>>

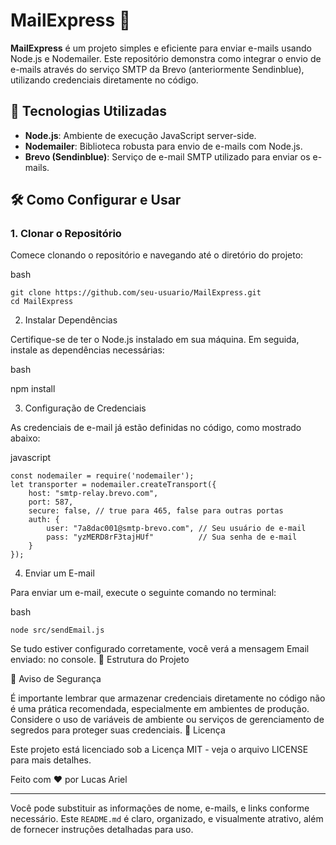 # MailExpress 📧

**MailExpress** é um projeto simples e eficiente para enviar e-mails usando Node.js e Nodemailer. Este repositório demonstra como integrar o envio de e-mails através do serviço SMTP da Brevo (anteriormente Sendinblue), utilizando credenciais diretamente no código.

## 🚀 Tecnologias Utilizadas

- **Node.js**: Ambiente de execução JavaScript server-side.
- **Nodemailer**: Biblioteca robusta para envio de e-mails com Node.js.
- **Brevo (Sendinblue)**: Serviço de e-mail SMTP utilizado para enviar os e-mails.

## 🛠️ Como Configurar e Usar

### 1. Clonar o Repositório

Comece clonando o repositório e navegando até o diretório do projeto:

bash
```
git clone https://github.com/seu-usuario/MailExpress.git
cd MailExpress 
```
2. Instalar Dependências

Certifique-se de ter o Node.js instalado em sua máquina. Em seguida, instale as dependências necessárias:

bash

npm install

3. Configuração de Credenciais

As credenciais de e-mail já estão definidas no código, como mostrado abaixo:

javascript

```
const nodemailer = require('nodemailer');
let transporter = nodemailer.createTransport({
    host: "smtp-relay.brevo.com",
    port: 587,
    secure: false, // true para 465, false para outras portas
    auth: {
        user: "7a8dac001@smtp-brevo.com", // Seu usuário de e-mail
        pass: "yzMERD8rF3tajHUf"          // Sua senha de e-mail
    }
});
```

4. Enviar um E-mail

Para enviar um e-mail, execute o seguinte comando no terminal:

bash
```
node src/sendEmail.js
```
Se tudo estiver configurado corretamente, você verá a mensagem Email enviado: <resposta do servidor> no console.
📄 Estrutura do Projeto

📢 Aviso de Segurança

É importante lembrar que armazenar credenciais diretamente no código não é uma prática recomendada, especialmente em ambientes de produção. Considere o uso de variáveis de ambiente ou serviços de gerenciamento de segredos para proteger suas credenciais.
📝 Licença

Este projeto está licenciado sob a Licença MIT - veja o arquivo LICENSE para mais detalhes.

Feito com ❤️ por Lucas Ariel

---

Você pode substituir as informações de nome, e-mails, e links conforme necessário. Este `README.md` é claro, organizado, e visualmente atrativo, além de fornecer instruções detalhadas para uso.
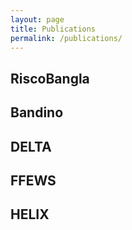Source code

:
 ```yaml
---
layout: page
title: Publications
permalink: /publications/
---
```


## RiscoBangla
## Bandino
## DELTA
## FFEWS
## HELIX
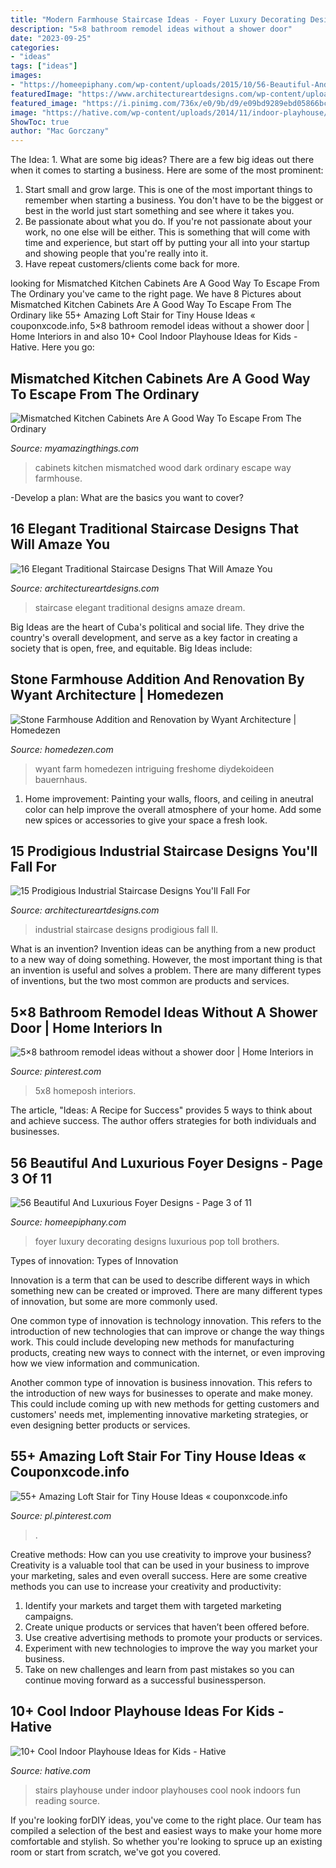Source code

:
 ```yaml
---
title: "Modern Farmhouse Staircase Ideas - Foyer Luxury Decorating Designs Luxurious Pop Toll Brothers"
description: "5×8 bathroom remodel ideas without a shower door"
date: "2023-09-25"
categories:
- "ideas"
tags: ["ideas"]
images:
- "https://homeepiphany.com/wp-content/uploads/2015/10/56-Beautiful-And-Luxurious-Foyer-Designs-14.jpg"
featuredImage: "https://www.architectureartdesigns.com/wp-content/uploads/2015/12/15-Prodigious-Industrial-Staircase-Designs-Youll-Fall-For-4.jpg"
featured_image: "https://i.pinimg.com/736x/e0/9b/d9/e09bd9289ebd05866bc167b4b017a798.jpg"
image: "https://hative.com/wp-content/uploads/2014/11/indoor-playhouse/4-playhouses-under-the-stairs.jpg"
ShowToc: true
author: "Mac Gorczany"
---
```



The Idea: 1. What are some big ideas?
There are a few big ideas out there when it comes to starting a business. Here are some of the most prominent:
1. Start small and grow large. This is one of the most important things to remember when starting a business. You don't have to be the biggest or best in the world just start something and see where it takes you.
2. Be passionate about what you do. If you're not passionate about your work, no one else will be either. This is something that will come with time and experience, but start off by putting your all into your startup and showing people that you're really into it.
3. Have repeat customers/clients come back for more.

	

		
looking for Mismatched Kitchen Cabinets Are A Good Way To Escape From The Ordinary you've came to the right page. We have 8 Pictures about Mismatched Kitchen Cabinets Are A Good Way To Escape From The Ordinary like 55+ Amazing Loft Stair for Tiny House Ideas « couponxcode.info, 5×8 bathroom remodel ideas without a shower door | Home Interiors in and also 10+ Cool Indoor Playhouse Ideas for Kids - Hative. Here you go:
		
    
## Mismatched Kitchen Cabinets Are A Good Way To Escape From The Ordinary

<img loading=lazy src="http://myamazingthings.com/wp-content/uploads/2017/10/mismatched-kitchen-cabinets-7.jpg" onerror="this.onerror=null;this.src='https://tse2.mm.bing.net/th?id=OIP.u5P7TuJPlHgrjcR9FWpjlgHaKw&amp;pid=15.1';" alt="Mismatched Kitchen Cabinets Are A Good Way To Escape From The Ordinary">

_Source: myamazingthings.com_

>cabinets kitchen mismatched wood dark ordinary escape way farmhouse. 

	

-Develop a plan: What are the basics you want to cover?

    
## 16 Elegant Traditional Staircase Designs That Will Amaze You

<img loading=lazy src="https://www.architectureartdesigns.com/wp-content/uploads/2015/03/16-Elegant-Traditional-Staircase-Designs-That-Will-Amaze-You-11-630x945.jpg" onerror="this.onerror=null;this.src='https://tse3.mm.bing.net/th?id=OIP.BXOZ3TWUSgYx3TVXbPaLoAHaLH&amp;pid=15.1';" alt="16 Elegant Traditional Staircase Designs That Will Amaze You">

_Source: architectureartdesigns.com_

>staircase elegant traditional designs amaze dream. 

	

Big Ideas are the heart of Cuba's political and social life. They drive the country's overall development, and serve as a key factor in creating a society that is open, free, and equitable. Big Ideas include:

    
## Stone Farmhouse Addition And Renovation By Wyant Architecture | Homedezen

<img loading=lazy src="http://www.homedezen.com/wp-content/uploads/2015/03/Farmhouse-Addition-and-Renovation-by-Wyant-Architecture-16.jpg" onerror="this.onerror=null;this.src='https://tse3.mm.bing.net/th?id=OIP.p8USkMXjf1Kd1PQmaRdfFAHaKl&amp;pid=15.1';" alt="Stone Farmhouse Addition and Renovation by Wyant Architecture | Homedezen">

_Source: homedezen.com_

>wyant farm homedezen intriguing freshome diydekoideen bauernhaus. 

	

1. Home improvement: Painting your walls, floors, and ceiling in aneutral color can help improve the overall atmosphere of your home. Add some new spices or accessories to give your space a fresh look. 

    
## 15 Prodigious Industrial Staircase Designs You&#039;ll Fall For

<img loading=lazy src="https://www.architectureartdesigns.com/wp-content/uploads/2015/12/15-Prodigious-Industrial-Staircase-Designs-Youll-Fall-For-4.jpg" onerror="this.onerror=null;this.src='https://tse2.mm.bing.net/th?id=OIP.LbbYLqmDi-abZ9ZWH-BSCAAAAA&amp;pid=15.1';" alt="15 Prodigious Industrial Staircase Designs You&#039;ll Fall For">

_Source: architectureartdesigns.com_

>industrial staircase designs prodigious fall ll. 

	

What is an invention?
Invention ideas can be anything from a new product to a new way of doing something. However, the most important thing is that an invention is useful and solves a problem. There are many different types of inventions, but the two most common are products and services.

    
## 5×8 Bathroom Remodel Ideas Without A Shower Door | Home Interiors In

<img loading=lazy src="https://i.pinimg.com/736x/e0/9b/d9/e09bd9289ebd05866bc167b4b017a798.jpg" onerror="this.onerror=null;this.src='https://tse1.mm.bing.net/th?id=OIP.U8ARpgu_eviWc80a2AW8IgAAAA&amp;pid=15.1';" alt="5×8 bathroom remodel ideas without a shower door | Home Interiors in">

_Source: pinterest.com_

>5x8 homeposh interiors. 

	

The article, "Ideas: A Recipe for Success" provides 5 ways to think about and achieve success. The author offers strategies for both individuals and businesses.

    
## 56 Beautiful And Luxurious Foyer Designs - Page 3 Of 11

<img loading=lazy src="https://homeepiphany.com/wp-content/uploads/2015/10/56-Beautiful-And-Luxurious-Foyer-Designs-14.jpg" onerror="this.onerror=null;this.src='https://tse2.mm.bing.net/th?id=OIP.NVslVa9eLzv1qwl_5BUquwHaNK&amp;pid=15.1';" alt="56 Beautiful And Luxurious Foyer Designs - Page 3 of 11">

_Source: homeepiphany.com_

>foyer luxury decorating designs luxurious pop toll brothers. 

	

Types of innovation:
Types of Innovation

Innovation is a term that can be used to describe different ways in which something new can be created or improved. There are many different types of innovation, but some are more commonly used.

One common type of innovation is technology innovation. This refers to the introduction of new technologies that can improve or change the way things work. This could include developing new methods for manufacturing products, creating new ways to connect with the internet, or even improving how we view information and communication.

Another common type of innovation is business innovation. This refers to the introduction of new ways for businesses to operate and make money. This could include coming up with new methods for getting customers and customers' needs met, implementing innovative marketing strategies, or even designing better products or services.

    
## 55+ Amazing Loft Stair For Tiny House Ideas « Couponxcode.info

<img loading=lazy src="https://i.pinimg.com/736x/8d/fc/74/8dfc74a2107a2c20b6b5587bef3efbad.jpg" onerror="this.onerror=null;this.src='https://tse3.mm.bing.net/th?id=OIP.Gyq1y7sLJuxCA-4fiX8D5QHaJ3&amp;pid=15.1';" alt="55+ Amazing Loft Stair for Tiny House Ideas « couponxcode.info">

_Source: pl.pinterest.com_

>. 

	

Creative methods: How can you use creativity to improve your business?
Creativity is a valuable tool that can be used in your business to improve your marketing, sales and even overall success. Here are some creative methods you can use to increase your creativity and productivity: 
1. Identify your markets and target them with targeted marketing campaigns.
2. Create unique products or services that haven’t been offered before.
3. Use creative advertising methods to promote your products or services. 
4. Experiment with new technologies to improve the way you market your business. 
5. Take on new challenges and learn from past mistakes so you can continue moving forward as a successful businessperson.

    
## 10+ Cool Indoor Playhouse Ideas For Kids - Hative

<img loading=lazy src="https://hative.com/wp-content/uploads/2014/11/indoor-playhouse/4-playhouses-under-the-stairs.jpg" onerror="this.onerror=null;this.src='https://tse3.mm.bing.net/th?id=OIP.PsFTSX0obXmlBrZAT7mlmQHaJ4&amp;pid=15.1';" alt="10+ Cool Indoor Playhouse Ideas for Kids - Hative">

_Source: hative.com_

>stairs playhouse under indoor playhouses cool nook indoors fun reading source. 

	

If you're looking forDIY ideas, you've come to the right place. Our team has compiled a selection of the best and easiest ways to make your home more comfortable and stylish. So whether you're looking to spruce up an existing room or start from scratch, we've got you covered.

<<

Exercise: If a line in the data above holds the string "title", copy it.

Completed exercise:
title: Publications
title: "Modern Farmhouse Staircase Ideas - Foyer Luxury Decorating Designs Luxurious Pop Toll Brothers"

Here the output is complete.